_Assignment:_ A single count is required: the lines of the data below in which the word "following" occurs.

Extracted records Start Marker

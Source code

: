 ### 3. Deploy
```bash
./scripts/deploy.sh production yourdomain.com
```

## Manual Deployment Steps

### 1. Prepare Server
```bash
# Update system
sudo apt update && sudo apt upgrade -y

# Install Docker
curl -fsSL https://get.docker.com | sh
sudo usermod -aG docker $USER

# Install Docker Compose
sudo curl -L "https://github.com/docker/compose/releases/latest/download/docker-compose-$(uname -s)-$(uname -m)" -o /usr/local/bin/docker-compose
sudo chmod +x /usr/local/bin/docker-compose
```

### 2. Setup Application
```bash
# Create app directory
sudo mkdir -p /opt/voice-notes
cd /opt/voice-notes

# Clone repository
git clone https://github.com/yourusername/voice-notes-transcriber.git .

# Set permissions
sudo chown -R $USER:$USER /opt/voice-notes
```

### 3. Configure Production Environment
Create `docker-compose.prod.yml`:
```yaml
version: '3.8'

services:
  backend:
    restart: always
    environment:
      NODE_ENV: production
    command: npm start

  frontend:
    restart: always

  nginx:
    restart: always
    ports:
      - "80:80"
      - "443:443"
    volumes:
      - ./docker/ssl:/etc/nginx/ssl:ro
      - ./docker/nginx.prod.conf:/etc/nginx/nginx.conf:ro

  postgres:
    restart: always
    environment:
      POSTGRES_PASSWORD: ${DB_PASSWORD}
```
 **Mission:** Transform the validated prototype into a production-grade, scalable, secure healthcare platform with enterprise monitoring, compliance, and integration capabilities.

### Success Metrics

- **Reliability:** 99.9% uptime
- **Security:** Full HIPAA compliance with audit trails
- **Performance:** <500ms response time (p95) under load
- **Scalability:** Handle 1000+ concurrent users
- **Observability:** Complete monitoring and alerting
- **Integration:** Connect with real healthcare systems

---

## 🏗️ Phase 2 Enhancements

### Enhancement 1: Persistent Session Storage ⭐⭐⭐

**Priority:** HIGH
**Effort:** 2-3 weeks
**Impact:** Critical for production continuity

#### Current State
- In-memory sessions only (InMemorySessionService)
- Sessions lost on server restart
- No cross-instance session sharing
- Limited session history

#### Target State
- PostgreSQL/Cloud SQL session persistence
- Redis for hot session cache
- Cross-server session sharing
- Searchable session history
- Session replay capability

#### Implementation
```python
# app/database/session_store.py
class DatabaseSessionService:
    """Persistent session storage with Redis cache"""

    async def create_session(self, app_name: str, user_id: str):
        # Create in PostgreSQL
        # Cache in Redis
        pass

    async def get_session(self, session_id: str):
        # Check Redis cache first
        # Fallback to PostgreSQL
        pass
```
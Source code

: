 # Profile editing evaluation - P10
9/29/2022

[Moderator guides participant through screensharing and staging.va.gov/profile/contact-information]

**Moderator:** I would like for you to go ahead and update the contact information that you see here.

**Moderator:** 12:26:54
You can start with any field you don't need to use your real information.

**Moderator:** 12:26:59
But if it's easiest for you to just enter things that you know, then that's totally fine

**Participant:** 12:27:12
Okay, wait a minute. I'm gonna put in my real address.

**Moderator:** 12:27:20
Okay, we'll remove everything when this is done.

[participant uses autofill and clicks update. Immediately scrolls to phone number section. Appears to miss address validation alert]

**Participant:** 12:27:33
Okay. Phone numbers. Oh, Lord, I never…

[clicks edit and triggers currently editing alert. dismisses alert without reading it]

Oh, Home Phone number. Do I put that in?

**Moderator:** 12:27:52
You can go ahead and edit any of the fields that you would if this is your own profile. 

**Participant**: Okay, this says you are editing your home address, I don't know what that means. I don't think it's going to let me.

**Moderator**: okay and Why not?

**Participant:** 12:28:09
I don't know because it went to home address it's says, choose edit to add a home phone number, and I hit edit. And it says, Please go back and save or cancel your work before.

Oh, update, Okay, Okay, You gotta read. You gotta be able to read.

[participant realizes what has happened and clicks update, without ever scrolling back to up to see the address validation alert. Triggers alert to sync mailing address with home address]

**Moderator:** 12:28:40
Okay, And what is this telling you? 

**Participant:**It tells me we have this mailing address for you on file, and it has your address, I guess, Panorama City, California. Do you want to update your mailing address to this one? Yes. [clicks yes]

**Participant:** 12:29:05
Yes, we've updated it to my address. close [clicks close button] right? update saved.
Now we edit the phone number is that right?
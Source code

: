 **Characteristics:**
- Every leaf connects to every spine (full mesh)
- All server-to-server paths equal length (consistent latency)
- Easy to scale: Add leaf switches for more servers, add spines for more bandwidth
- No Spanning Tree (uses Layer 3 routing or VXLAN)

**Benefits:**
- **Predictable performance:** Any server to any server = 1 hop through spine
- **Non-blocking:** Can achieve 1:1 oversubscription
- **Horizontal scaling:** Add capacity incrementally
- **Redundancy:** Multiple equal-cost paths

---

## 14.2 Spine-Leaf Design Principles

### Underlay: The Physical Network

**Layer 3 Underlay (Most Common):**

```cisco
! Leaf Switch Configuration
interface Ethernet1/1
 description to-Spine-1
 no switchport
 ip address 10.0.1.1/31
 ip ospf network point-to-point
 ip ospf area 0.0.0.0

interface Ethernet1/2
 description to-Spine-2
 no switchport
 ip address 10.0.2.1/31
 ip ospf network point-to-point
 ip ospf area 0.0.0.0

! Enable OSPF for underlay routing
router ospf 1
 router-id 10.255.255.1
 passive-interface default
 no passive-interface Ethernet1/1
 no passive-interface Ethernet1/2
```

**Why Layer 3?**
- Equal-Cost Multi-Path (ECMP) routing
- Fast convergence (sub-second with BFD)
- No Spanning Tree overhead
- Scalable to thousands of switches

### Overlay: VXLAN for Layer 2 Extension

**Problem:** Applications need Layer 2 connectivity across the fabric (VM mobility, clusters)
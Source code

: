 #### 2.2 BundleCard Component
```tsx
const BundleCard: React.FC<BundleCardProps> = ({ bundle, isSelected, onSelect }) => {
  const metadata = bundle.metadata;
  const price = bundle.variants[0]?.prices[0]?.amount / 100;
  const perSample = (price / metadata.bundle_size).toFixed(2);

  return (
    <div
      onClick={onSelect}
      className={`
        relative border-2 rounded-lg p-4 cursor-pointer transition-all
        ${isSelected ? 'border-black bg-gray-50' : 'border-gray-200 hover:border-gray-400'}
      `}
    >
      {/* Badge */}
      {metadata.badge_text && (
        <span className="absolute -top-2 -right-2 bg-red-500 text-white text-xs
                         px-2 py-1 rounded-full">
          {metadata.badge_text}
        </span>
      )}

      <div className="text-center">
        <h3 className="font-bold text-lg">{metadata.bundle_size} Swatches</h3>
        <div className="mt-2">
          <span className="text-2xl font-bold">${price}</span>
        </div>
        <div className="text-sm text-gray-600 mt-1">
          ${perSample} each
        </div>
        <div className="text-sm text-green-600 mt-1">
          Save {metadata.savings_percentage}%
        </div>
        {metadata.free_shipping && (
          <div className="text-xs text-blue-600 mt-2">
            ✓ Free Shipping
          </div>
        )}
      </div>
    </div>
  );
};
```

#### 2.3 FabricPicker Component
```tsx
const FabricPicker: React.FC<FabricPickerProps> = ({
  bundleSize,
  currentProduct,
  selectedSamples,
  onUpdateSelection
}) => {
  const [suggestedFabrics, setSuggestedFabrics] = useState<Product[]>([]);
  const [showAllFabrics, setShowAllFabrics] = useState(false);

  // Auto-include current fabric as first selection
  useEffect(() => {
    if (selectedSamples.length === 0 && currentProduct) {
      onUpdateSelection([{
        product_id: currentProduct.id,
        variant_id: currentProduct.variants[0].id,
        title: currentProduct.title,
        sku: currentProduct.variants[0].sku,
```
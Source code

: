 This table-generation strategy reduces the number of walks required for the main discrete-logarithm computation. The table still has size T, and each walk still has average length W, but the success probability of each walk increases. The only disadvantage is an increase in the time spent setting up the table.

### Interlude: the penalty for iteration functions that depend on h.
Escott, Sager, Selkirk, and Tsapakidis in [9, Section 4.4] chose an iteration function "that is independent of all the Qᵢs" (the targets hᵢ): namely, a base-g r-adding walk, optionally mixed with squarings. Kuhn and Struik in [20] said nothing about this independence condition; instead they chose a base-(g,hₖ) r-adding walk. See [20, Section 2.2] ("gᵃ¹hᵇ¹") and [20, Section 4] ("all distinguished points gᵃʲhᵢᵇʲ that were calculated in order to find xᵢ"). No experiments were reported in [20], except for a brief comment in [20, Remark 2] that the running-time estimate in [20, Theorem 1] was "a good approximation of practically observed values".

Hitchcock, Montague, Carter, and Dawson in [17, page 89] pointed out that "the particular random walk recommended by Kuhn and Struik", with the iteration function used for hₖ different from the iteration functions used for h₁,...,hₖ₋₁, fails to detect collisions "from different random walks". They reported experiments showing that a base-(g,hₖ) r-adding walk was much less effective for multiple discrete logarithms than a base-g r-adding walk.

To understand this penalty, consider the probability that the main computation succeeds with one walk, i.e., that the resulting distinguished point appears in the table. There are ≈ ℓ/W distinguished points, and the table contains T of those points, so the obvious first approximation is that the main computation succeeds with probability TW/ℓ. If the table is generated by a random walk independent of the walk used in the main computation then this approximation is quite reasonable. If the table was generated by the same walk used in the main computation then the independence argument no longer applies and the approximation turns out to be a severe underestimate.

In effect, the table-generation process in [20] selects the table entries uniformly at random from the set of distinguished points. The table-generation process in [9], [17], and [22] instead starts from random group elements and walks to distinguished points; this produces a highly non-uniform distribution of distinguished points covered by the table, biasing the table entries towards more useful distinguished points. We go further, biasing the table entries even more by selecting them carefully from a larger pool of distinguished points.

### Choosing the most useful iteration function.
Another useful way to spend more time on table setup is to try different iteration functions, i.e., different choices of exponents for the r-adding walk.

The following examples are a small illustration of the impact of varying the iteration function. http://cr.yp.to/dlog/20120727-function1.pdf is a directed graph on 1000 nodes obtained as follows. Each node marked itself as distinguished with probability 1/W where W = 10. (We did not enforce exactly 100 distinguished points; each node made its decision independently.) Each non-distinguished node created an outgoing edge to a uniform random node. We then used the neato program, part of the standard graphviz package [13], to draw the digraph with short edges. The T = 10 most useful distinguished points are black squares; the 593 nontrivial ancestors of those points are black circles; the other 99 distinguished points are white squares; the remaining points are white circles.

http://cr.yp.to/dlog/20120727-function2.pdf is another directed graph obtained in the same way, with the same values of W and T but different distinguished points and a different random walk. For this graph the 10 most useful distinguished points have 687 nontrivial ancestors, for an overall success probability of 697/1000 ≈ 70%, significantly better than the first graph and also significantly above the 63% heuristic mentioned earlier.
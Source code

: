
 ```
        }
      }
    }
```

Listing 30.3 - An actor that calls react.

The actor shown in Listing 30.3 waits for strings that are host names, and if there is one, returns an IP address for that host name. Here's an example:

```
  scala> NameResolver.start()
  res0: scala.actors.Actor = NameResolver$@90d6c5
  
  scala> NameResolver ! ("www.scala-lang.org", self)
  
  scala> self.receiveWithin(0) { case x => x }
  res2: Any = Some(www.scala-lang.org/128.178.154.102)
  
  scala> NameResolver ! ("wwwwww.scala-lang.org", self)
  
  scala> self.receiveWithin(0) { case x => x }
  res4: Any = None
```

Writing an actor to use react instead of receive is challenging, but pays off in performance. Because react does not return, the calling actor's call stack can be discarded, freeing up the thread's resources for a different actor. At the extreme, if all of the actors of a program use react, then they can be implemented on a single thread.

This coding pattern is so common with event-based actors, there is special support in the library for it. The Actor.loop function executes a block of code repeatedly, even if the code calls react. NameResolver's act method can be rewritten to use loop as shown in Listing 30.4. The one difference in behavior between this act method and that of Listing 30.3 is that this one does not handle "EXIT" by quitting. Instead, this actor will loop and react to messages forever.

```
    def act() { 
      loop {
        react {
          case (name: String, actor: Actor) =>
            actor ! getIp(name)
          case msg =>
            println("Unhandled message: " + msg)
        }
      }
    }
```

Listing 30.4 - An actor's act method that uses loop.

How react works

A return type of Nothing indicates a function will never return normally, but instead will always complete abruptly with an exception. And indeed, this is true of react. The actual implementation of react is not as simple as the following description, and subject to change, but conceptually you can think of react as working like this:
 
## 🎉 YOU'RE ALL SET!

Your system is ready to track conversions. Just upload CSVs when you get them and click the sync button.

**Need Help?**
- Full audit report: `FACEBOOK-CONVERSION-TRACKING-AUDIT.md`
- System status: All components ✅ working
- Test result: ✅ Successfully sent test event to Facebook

Extracted records End Marker

_Written solution:_ 2